## Data for processing
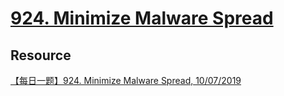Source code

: # [924. Minimize Malware Spread](https://leetcode.com/problems/minimize-malware-spread/description/)

## Resource
[【每日一题】924. Minimize Malware Spread, 10/07/2019](https://www.youtube.com/watch?v=naIIO-5cCyI&ab_channel=HuifengGuan)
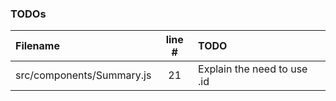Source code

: ### TODOs
| Filename | line # | TODO
|:------|:------:|:------
| src/components/Summary.js | 21 | Explain the need to use .id
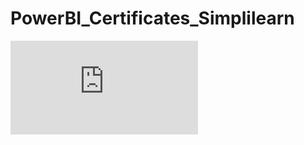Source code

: # PowerBI_Certificates_Simplilearn
![image](https://github.com/SahaniNilesh/PowerBI_Certificates_Simplilearn/blob/4d2c244d4cda0e3a29852568678172c95bf81c92/PowerBI_Certificate/PowerBi_certificate_simplilearn.pdf)
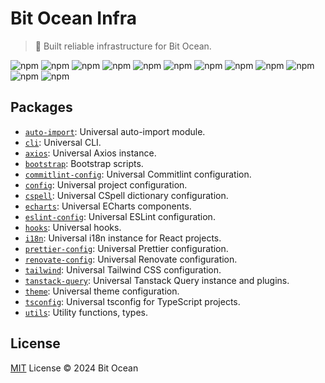 # Bit Ocean Infra

> 🚀 Built reliable infrastructure for Bit Ocean.

![npm](https://img.shields.io/npm/v/@bit-ocean/auto-import?logo=typescript&label=auto-import)
![npm](https://img.shields.io/npm/v/@bit-ocean/axios?logo=commitlint&label=axios)
![npm](https://img.shields.io/npm/v/@bit-ocean/cli?logo=gnubash&label=cli)
![npm](https://img.shields.io/npm/v/@bit-ocean/commitlint-config?logo=commitlint&label=commitlint-config)
![npm](https://img.shields.io/npm/v/@bit-ocean/config?logo=prettier&label=config)
![npm](https://img.shields.io/npm/v/@bit-ocean/cspell?logo=npm&label=cspell)
![npm](https://img.shields.io/npm/v/@bit-ocean/echarts?logo=typescript&label=echarts)
![npm](https://img.shields.io/npm/v/@bit-ocean/eslint-config?logo=eslint&label=eslint-config)
![npm](https://img.shields.io/npm/v/@bit-ocean/prettier-config?logo=prettier&label=prettier-config)
![npm](https://img.shields.io/npm/v/@bit-ocean/renovate-config?logo=renovatebot&label=renovate-config)
![npm](https://img.shields.io/npm/v/@bit-ocean/tailwind?logo=tailwindcss&label=tailwind)
![npm](https://img.shields.io/npm/v/@bit-ocean/tsconfig?logo=typescript&label=tsconfig)

## Packages

- [`auto-import`](/packages/auto-import/README.md): Universal auto-import module.
- [`cli`](/packages/cli/README.md): Universal CLI.
- [`axios`](/packages/axios/README.md): Universal Axios instance.
- [`bootstrap`](/packages/bootstrap/README.md): Bootstrap scripts.
- [`commitlint-config`](/packages/commitlint-config/README.md): Universal Commitlint configuration.
- [`config`](/packages/config/README.md): Universal project configuration.
- [`cspell`](/packages/cspell/README.md): Universal CSpell dictionary configuration.
- [`echarts`](/packages/echarts/README.md): Universal ECharts components.
- [`eslint-config`](/packages/eslint-config/README.md): Universal ESLint configuration.
- [`hooks`](/packages/hooks/README.md): Universal hooks.
- [`i18n`](/packages/i18n/README.md): Universal i18n instance for React projects.
- [`prettier-config`](/packages/prettier-config/README.md): Universal Prettier configuration.
- [`renovate-config`](/packages/renovate-config/README.md): Universal Renovate configuration.
- [`tailwind`](/packages/tailwind/README.md): Universal Tailwind CSS configuration.
- [`tanstack-query`](/packages/tanstack-query/README.md): Universal Tanstack Query instance and plugins.
- [`theme`](/packages/theme/README.md): Universal theme configuration.
- [`tsconfig`](/packages/tsconfig/README.md): Universal tsconfig for TypeScript projects.
- [`utils`](/packages/utils/README.md): Utility functions, types.

## License

[MIT](/LICENSE) License &copy; 2024 Bit Ocean
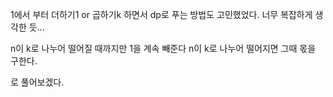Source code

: 1에서 부터 더하기1 or 곱하기k 하면서 dp로 푸는 방법도 고민했었다.
너무 복잡하게 생각한 듯...


n이 k로 나누어 떨어질 때까지만 1을 계속 빼준다
n이 k로 나누어 떨어지면 그때 몫을 구한다.

로 풀어보겠다.
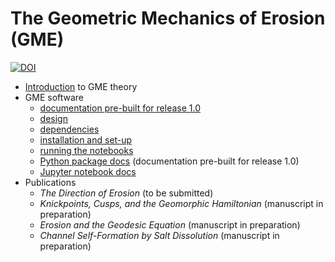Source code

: # The Geometric Mechanics of Erosion (GME)


[![DOI](https://zenodo.org/badge/386205725.svg)](https://zenodo.org/badge/latestdoi/386205725)



  * [Introduction](Summary.md) to GME theory
  * GME software
    - [documentation pre-built for release 1.0](https://geomorphysics.github.io/GME)
    - [design](Design.md)
    - [dependencies](Dependencies.md)
    - [installation and set-up](Installation.md)
    - [running the notebooks](Running.md)
    <!-- - [running the notebooks](https://geomorphysics.github.io/GME/modules/Running.html) -->
    - [Python package docs](https://geomorphysics.github.io/GME/modules/Python.html)  (documentation pre-built for release 1.0)
    - [Jupyter notebook docs](https://geomorphysics.github.io/GME/modules/Notebooks.html)
  * Publications
    - *The Direction of Erosion* (to be submitted)
    - *Knickpoints, Cusps, and the Geomorphic Hamiltonian* (manuscript in preparation)
    - *Erosion and the Geodesic Equation*  (manuscript in preparation)
    - *Channel Self-Formation by Salt Dissolution*  (manuscript in preparation)
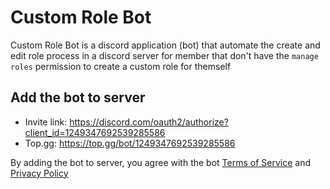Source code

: # Custom Role Bot

Custom Role Bot is a discord application (bot) that 
automate the create and edit role process in a discord server 
for member that don't have the `manage roles` permission to
create a custom role for themself

## Add the bot to server
- Invite link: https://discord.com/oauth2/authorize?client_id=1249347692539285586
- Top.gg: https://top.gg/bot/1249347692539285586

By adding the bot to server, you agree with the bot 
[Terms of Service](./terms-of-service.md) and [Privacy Policy](./privacy-policy.md)


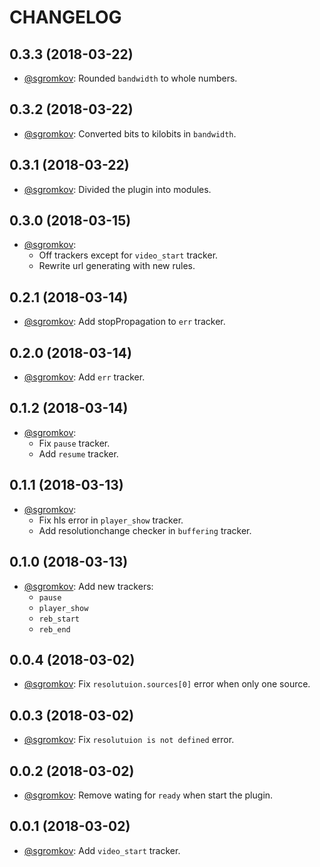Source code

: # CHANGELOG

## 0.3.3 (2018-03-22)
* [@sgromkov](https://github.com/sgromkov/): Rounded `bandwidth` to whole numbers.

## 0.3.2 (2018-03-22)
* [@sgromkov](https://github.com/sgromkov/): Converted bits to kilobits in `bandwidth`.

## 0.3.1 (2018-03-22)
* [@sgromkov](https://github.com/sgromkov/): Divided the plugin into modules.

## 0.3.0 (2018-03-15)
* [@sgromkov](https://github.com/sgromkov/): 
    * Off trackers except for `video_start` tracker.
    * Rewrite url generating with new rules.

## 0.2.1 (2018-03-14)
* [@sgromkov](https://github.com/sgromkov/): Add stopPropagation to `err` tracker.

## 0.2.0 (2018-03-14)
* [@sgromkov](https://github.com/sgromkov/): Add `err` tracker.

## 0.1.2 (2018-03-14)
* [@sgromkov](https://github.com/sgromkov/): 
    * Fix `pause` tracker.
    * Add `resume` tracker.

## 0.1.1 (2018-03-13)
* [@sgromkov](https://github.com/sgromkov/): 
    * Fix hls error in `player_show` tracker.
    * Add resolutionchange checker in `buffering` tracker.

## 0.1.0 (2018-03-13)
* [@sgromkov](https://github.com/sgromkov/): Add new trackers:
    * `pause`
    * `player_show`
    * `reb_start`
    * `reb_end`

## 0.0.4 (2018-03-02)
* [@sgromkov](https://github.com/sgromkov/): Fix `resolutuion.sources[0]` error when only one source.

## 0.0.3 (2018-03-02)
* [@sgromkov](https://github.com/sgromkov/): Fix `resolutuion is not defined` error.

## 0.0.2 (2018-03-02)
* [@sgromkov](https://github.com/sgromkov/): Remove wating for `ready` when start the plugin.

## 0.0.1 (2018-03-02)
* [@sgromkov](https://github.com/sgromkov/): Add `video_start` tracker.
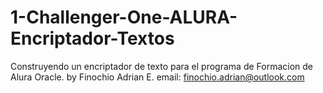 # 1-Challenger-One-ALURA-Encriptador-Textos
Construyendo un encriptador de texto para el programa de Formacion de Alura Oracle.
by Finochio Adrian E. 
email: finochio.adrian@outlook.com  

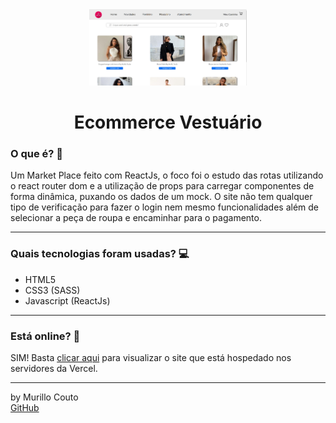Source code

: <div align="center">
	<a href="(https://github.com/MurilloCouto/ecommerceReact)" target="_blank">
		<img src="homeEcommerce.png" alt="IntroImage" width="50%"/>
	</a>
</div>

<div align="center">
	<h1>Ecommerce Vestuário</h1>
</div>

### O que é? 🤔
Um Market Place feito com ReactJs, o foco foi o estudo das rotas utilizando o react router dom e a utilização de props para carregar componentes de forma dinâmica, puxando os dados de um mock. O site não tem qualquer tipo de verificação para fazer o login nem mesmo funcionalidades além de selecionar a peça de roupa e encaminhar para o pagamento.
<hr>

### Quais tecnologias foram usadas? 💻
- HTML5
- CSS3 (SASS)
- Javascript (ReactJs)
<hr>

### Está online? 📡
SIM! Basta [clicar aqui](https://ecommerce-react-lilac-three.vercel.app/) para visualizar o site que está hospedado nos servidores da Vercel.
<hr>

by Murillo Couto<br>
[GitHub](https://github.com/MurilloCouto)
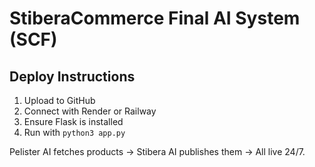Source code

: # StiberaCommerce Final AI System (SCF)

## Deploy Instructions

1. Upload to GitHub
2. Connect with Render or Railway
3. Ensure Flask is installed
4. Run with `python3 app.py`

Pelister AI fetches products → Stibera AI publishes them → All live 24/7.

## Requirement
Only a number is expected here: the count of lines with the string "trackers" in the material above.

## Exercise response
2